Magnus MacFarlane-Barrow, founder of the British aid charity Mary's Meals, has given the verdict after returning to the shattered Caribbean country. 

On his first return trip since he went into Port-au-Prince just a few days after the quake in January, Mr MacFarlane-Barrow said he saw little evidence of the billions in aid that was pledged by a world stunned by the scale of the catastrophe. 

My overriding feeling has been one of great disappointment. I can't see that anything has changed for people since the earthquake," he said yesterday. 

Before the earthquake, his charity, which has been a beneficiary of The Daily Telegraph Christmas Appeal, was feeding thousands of Haitian children, particularly in Cité Soleil, the shanty town on the edge of Port-au-Prince which has long been regarded as one of the world's worst slums. 

"Driving about in the centre of Port-au-Prince, very little appears to have changed from six months ago," he said. "Most of the buildings are exactly as they were immediately after the earthquake, even the iconic buildings like the presidential palace and the cathedral are just standing there as they were." He said he was particularly struck not to see any "big earth moving equipment", adding: "I expected there would be lots of that. Any work that is being done is people working through the rubble by hand." Others report that, in stark contrast to the weeks after the earthquake when the major charities poured into Port-au-Prince, their vehicles are far thinner on the ground now. 

To a degree, Haitians are getting on with their daily lives. The markets are open as are many of the schools. However, an estimated 1.2 million are still camping out in tents and tarpaulins, many without basic sanitation. Chaos over property ownership has complicated rebuilding efforts while the onset of what is expected to be a particularly wet storm season has prompted the United Nations to warn that a serious hurricane could be "devastating" to Haiti. 

"The tents are everywhere – on the central reservation of the highways, on the pavements, and in places where houses used to be," said Mr MacFarlane-Barrow. "In the past couple of days it has been raining so there are streams running between the tents." A new report by the British Red Cross has warned that aid agencies providing water and sanitation are stretched to capacity and cannot keep going indefinitely. 

The charity blamed the snail's pace reconstruction on a combination of government "dysfunction" and the scale of the disaster.
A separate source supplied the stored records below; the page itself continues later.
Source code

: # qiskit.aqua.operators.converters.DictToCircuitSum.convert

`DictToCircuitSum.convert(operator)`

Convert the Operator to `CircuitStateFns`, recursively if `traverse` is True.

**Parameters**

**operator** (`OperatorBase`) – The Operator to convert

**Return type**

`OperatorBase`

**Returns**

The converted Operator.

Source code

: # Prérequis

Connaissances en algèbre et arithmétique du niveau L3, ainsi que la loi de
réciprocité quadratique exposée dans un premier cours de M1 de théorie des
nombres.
It has not helped that only two per cent of the pounds 3.5 billion promised in short-term international aid has reportedly got to Haiti. 

Certainly, the nightmare scenario – mass starvation and large-scale outbreaks of diarrhoea or cholera in the camps – has not happened. Jean-Max Bellerive, Haiti's prime minister, feels justified in saying that the "total chaos" immediately after the quake is now "organised chaos". 
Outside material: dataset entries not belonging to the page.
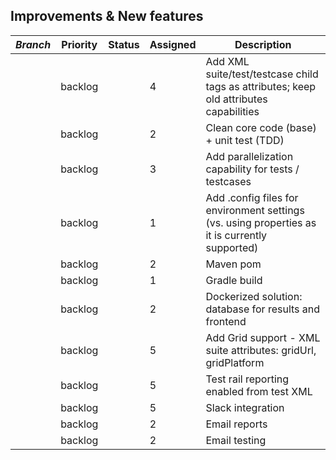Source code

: 
## Improvements & New features 

| <em>Branch</em>  | Priority | Status | Assigned | Description |
|---|---|---|---|---|
|  | backlog |  | 4 | Add XML suite/test/testcase child tags as attributes; keep old attributes capabilities |
|  | backlog |  | 2 | Clean core code (base) + unit test (TDD) |
|  | backlog |  | 3 | Add parallelization capability for tests / testcases |
|  | backlog |  | 1 | Add .config files for environment settings (vs. using properties as it is currently supported) |
|  | backlog |  | 2 | Maven pom |
|  | backlog |  | 1 | Gradle build |
|  | backlog |  | 2 | Dockerized solution: database for results and frontend |
|  | backlog |  | 5 | Add Grid support - XML suite attributes: gridUrl, gridPlatform |
|  | backlog |  | 5 | Test rail reporting enabled from test XML |
|  | backlog |  | 5 | Slack integration |
|  | backlog |  | 2 | Email reports |
|  | backlog |  | 2 | Email testing |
Ordinary Haitians are "surprisingly upbeat", said Mr MacFarlane-Barrow, although he acknowledged they are "incredibly resilient people they're not sitting around worrying about hurricanes coming". 

He said he had been struck by the progress made by ordinary people in Cité Soleil to rebuild their lives. "Yesterday, I saw them rebuilding local schools, the men filling cement mixers, queues of women walking in with buckets of water to pour in." he said. 
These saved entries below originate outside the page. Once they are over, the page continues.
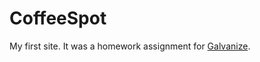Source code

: # CoffeeSpot

My first site. It was a homework assignment for [Galvanize](https://www.galvanize.com/new-york).

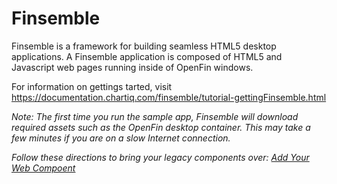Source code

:# Finsemble

Finsemble is a framework for building seamless HTML5 desktop applications. A Finsemble application is composed of HTML5 and Javascript web pages running inside of OpenFin windows.

For information on gettings tarted, visit https://documentation.chartiq.com/finsemble/tutorial-gettingFinsemble.html

*Note: The first time you run the sample app, Finsemble will download required assets such as the OpenFin desktop container. This may take a few minutes if you are on a slow Internet connection.*

*Follow these directions to bring your legacy components over: [Add Your Web Compoent](AddYourwebComponent.md)*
Cité Soleil has been the focus of security concerns after many of the country's most dangerous criminals were feared to have fled there after the earthquake destroyed the main prison. 

But Mr MacFarlane-Barrow said he was cheered to see that the children had come back to the slum's schools where Mary's Meals had also been able to feed many of the elderly without disruption from criminal elements. 

The main priority, he believes, must be proper clear-up operations and rebuilding, preferably involving local people themselves to create employment. 

Many Haitians do not have running water, electricity or adequate food – but, then, they didn't before the earthquake. "With the best will in the world those problems can't be solved overnight," said Mr MacFarlane-Barrow. "But I remain optimistic – I just hope for the people's sake it happens sooner rather than later."